WordsOfWorth - Paying Freelance Market

I've received a lot of comments and emails from non-US writers (mostly UK and Australian writers, but a few European and Indian writers too) - and they're all wondering where all the writing markets are that accept non-US writers.

So I've been searching high and low for everything I can find. After all, the British pound pays SO well in Aussie dollars and even exchanges well into US! ;)

This is how I found WordsOfWorth.

This UK market assigns writers contracts for work that involves up to 80 short articles a month paid at £250 per month (For you Aussies that's around $575 per month and for anyone in the US that's approx $355 per month)

Now before you panic and think "OH NO! 80 articles a month? No way Raven!"

Let's break it down a bit. 80 articles a month is 20 articles a week, which is 4 articles per day across a 5 day working week. These are NOT long, involved articles. WordsOfWorth are seeking informative blog posts.

If you type quickly, you should be able to churn out 4 of these in an hour at the end of a working day.

So if you'd like to look into WordsOfWorth as an option for a bit of extra money each month, then you can find their writer's application here:

Good luck!


2ThePoint said...

Hi Raven,

Hey thanks for this. I passed by it and it looked familiar. I remember coming across it quite a while back and not going for it as 80 articles a mth seemed a bit much for me and I didn't want to be tied down to that.

My thoughts on that haven't changed.

Thanks though.

take care...

Anonymous said...

Do you have any personal knowledge of this site other than its existence? Is it a site that can be trusted even though it is in another country? If you haven't dealt with this one or know anyone that has, what would be "red flags" to watch out for in sites that are located in other countries than your own?


Bianca Raven said...

Hi Anonymous,

Before I post any market listing on this blog, I look beyond the actual advertisements for the market itself and to the search pages beyond for comments from writers about the company.

I found only positive comments from writers about this company - so it got included in the listings.

Red flags for any market that's not in your own country include:
- lots of complaints from other writers
- negative responses from the company representatives after I've contacted them about being included in my listings

The majority of my own clients are from countries other than the one I live in, so writing for international companies is not a bad thing.
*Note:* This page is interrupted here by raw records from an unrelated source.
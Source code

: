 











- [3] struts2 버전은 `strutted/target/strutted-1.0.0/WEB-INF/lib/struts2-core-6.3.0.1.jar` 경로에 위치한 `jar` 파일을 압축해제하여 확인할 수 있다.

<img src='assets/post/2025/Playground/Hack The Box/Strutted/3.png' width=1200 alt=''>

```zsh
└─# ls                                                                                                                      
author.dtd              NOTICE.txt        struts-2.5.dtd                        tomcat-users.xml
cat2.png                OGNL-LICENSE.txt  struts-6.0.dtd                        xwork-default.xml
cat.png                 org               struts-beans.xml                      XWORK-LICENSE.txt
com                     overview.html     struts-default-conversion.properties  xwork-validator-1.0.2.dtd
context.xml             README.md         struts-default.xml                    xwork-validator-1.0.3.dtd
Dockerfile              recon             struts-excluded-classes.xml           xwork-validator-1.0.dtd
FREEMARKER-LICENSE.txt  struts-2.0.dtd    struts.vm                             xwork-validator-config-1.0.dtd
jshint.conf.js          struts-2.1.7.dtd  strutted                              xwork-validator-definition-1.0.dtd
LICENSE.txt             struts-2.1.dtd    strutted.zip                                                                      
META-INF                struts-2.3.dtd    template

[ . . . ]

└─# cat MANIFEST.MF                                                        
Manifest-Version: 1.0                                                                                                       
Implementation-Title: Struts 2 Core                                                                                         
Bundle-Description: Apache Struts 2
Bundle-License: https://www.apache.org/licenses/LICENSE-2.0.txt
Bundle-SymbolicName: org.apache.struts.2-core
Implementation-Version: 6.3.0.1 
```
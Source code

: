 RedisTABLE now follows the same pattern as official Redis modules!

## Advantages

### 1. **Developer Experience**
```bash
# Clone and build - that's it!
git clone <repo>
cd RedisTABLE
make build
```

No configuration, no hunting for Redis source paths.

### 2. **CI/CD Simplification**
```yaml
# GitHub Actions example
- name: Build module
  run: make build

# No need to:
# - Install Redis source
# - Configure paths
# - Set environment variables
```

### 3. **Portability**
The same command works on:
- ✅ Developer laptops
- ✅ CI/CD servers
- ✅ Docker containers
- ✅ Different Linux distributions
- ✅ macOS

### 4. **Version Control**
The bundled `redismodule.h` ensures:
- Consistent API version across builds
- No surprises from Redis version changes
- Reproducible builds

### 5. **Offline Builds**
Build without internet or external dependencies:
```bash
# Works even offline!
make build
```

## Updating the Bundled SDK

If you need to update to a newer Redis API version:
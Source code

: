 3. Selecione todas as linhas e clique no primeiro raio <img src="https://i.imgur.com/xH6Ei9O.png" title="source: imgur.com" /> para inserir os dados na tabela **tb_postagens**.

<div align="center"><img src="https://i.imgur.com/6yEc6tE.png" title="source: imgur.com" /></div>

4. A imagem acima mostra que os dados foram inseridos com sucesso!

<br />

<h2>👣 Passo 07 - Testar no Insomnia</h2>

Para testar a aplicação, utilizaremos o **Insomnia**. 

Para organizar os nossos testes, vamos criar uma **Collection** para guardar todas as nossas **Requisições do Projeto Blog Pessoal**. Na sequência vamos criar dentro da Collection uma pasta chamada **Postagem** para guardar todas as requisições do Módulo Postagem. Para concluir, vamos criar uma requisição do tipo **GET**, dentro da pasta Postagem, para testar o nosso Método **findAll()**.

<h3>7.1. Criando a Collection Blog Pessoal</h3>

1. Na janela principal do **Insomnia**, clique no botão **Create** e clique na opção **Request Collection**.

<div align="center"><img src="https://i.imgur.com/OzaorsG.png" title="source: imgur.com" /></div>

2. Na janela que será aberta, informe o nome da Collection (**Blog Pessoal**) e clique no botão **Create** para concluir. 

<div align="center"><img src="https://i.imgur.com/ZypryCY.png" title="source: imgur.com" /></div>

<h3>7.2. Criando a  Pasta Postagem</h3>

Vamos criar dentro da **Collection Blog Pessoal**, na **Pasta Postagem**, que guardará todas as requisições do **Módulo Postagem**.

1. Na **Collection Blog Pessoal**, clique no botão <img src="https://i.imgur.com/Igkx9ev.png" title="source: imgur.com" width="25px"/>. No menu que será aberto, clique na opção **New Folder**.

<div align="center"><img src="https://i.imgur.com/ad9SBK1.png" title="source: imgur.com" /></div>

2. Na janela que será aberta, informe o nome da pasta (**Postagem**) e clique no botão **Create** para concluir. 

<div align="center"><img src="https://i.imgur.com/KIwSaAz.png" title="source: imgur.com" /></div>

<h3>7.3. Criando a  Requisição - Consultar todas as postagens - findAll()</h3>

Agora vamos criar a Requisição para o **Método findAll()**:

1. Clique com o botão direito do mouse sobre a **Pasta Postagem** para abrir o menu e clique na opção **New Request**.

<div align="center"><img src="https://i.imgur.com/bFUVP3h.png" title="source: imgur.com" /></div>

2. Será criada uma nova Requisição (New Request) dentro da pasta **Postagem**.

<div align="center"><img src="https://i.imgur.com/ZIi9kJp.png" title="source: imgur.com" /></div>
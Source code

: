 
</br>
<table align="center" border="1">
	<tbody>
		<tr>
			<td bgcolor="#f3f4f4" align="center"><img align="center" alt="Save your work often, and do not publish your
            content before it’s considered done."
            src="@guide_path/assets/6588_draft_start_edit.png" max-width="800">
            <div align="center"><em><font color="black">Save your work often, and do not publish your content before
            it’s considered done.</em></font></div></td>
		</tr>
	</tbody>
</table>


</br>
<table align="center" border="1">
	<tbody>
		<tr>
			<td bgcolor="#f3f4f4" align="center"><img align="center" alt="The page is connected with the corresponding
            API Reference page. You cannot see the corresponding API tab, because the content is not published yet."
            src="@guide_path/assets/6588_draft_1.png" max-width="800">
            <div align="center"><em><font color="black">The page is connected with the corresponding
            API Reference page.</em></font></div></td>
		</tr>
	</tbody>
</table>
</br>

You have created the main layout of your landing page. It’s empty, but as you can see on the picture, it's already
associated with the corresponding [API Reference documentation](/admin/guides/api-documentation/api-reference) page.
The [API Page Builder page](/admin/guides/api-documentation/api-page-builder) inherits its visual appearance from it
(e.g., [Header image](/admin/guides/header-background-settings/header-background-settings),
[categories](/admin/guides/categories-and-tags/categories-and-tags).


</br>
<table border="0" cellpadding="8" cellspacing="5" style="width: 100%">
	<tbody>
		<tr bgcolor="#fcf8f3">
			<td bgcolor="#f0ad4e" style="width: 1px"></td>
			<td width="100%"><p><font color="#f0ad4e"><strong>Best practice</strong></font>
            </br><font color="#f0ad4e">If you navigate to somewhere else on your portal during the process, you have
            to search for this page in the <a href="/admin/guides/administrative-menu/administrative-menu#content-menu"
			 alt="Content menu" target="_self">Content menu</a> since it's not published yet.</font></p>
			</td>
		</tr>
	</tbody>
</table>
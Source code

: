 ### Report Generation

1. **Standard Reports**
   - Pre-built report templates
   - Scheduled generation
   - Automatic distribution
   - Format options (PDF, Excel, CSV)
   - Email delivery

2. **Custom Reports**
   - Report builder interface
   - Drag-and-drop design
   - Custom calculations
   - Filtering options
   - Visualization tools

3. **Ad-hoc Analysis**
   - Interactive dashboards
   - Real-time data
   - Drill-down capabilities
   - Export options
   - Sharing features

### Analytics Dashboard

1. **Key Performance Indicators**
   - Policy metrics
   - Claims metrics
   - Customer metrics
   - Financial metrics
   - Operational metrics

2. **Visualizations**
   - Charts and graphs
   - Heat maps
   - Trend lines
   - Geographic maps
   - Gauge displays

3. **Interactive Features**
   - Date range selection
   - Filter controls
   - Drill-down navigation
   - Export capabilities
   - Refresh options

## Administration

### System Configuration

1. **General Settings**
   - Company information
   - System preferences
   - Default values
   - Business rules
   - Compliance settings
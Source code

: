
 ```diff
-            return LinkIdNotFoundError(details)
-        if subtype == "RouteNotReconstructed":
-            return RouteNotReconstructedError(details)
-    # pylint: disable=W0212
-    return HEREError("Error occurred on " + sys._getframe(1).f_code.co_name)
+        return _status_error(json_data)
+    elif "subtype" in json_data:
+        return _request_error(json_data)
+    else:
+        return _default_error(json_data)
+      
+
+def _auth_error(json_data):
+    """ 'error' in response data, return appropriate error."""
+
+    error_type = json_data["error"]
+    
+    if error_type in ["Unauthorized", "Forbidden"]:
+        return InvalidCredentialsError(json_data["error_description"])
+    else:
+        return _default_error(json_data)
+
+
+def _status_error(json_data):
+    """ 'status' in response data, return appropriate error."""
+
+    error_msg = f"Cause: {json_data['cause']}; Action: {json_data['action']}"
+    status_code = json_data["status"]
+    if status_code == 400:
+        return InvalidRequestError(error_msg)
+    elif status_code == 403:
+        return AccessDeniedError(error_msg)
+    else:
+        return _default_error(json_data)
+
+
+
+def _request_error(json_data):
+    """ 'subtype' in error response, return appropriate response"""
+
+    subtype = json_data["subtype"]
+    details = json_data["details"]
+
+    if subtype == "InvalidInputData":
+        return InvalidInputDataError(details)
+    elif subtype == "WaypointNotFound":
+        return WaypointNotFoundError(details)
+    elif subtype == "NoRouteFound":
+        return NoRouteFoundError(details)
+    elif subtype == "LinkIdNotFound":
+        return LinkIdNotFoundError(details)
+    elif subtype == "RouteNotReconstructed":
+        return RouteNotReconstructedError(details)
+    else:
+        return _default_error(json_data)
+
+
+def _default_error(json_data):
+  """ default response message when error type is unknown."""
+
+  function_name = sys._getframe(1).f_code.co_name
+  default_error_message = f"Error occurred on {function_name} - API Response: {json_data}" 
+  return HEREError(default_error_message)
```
It can actually increase your writing income.

Kenny said...

Thanks ! you rock :)

acaciojardim said...

Hi Bianca.

I didn't know how could I win some $$$ writing until I've found your blog. I'm just starting now but I would like to improve my skills and (eventually) having more clients.

Thanks for all this info.

Anonymous said...

Maybe a crazy question but I'll ask anyway as I know you have experience at least from Australia. If you are being paid money from a location such as this in the U.K., do you pay any type of taxes there in addition to where you might reside. I am in the U.S. and I know that I would have to check with tax people here but I was wondering if you have any idea.


Bianca Raven said...

Hi Anonymous. I've created a post addressing this particular issue surrounding tax and earnings from foreign countries. I hope this helps.

Gayze said...

From a U.S. perspective: On reading through their guidelines and faqs, it appears that Words of Worth pays about $4.35 USD (in conversion from 3 pounds) per article and offer 10 to 80 article-per-month contracts. This might work out to a nice bit of steady extra monthly income if you get an 80-article contract. I was sort of hoping they accepted Paypal for payments, but it appears they only do direct bank transfers (unless I missed something obvious).

I'm still mulling this one over. Thanks!

~Jan. said...

Hi Raven!

I was thinking about checking into WordsOfWorth but I, too, was wondering about the direct bank transfer process for payments versus PayPal.

Do you have any thoughts of the pros and/or cons of one payment process over another? I'm familiar with PayPal as I've used it a bit here in the U.S. for ebay payments and am just starting to receive payment through there for PFP.



Bianca Raven said...

Direct bank transfer means less exchange fees, however if the client pays you in foreign currency and doesn't pay the transfer fee, then your bank may not accept the payment. They may also charge you the fee for accepting foreign currency.

Paypal do charge a small exchange fee (which you never see, because it's built into the exchange rate you're given at the time of transfer). However, because of the ease of switching multiple currencies with the click of a button in PayPal, this is the option I try to use whenever possible.

With clients outside of your own country, as long as they know where you are, they usually understand the benefit of paying via PayPal.

If they still request direct bank transfer, then check with your bank that you can transfer to a dual-currency account because you'll be receiving some payments in UK pounds. Most banks hate this idea and will try to find a way to convert the currency as it hits your account ;)

Garage Circ Desk said...

Hey so this is a legit site? like i want to apply and I'm from Canada, so just want to make sure.